Aim of the task: Of the lines below, report only those that contain "effect".

Plain-text document sources:
+ + + + +

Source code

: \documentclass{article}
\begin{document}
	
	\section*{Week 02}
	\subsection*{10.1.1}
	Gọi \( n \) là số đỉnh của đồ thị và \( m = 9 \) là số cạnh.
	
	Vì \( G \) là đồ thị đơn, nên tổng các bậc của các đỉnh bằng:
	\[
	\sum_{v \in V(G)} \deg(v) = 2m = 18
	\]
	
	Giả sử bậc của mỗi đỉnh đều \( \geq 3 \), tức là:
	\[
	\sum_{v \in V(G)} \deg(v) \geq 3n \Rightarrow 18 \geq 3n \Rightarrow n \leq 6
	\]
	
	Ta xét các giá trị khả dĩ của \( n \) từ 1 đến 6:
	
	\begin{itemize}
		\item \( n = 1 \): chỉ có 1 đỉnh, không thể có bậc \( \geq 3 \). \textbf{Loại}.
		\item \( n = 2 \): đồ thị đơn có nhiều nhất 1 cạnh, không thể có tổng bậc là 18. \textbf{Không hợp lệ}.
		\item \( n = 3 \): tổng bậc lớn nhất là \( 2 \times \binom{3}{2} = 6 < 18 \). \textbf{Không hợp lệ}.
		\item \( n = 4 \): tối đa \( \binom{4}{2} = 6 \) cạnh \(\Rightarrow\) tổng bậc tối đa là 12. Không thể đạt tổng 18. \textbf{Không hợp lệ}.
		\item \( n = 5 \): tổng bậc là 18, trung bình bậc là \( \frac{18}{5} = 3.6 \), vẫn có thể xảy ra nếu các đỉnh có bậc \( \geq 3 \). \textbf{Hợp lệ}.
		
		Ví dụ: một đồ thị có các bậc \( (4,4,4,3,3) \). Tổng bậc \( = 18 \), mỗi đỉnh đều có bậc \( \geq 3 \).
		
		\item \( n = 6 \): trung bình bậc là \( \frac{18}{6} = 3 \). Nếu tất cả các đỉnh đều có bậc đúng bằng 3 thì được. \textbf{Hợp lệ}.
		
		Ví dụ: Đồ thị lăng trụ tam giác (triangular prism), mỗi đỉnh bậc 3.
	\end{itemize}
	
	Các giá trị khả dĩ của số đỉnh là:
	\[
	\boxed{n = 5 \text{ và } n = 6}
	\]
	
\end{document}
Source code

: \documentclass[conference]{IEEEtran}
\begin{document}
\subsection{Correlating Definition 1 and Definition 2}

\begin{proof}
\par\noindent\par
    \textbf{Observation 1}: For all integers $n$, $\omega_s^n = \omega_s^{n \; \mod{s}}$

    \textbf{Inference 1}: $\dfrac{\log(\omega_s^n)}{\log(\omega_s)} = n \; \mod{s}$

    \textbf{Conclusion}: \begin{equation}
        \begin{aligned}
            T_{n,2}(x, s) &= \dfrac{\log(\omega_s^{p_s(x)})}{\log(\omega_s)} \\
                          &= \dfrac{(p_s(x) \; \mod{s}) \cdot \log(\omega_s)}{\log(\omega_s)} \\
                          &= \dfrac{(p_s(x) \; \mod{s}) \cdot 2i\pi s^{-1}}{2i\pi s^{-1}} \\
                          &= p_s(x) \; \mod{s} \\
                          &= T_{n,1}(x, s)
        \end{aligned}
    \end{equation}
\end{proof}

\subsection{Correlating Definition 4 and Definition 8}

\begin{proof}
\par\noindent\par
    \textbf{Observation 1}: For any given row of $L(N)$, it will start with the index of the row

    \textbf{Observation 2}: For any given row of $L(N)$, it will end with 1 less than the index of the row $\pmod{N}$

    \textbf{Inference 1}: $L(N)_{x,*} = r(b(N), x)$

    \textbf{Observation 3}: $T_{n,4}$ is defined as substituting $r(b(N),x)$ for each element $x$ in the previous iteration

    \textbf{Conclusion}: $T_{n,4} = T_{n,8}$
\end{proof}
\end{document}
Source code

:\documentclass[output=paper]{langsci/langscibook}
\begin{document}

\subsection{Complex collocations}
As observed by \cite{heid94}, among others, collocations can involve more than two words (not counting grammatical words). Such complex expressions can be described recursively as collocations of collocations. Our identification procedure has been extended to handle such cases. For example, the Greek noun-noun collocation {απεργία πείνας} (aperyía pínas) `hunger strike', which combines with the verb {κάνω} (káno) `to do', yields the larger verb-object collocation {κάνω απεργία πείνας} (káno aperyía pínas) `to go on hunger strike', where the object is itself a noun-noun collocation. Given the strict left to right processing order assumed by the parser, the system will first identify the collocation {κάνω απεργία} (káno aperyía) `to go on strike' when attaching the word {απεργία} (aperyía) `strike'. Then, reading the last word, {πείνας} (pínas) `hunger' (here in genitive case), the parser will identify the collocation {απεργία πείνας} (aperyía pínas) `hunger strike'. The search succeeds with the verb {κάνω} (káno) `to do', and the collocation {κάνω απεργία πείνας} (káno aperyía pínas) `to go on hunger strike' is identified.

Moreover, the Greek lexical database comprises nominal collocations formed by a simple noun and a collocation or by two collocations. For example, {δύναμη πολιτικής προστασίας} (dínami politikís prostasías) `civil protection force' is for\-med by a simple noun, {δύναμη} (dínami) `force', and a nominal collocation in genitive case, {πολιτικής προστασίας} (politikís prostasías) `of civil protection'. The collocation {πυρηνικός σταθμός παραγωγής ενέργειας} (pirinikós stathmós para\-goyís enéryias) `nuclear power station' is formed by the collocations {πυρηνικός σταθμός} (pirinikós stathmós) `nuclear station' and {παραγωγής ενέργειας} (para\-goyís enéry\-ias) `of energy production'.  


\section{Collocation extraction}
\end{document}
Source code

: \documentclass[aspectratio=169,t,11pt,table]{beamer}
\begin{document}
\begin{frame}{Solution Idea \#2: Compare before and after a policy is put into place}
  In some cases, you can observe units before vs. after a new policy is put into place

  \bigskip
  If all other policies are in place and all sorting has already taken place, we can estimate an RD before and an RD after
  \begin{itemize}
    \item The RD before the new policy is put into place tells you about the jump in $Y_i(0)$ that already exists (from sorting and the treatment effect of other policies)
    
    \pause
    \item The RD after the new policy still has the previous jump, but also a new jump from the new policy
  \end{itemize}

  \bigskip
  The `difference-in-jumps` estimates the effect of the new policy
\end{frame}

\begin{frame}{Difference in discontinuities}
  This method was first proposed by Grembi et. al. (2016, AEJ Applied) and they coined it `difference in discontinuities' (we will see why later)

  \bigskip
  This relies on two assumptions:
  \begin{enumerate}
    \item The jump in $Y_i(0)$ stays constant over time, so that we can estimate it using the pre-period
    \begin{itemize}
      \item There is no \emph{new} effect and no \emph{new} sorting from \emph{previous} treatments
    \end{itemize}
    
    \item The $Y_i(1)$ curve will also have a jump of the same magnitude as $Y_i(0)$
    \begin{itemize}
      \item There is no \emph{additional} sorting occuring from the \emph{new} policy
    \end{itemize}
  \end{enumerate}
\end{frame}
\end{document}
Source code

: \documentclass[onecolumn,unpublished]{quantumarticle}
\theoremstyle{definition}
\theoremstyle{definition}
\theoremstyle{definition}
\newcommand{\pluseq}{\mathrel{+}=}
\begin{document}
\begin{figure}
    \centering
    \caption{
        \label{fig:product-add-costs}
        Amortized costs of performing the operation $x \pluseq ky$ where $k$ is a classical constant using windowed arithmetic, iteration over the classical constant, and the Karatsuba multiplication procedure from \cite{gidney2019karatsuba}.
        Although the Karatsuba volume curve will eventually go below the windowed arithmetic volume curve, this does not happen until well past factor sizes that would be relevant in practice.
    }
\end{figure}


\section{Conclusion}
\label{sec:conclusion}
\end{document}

+ + + + +

Response below:
    \item The RD before the new policy is put into place tells you about the jump in $Y_i(0)$ that already exists (from sorting and the treatment effect of other policies)
  The `difference-in-jumps` estimates the effect of the new policy
      \item There is no \emph{new} effect and no \emph{new} sorting from \emph{previous} treatments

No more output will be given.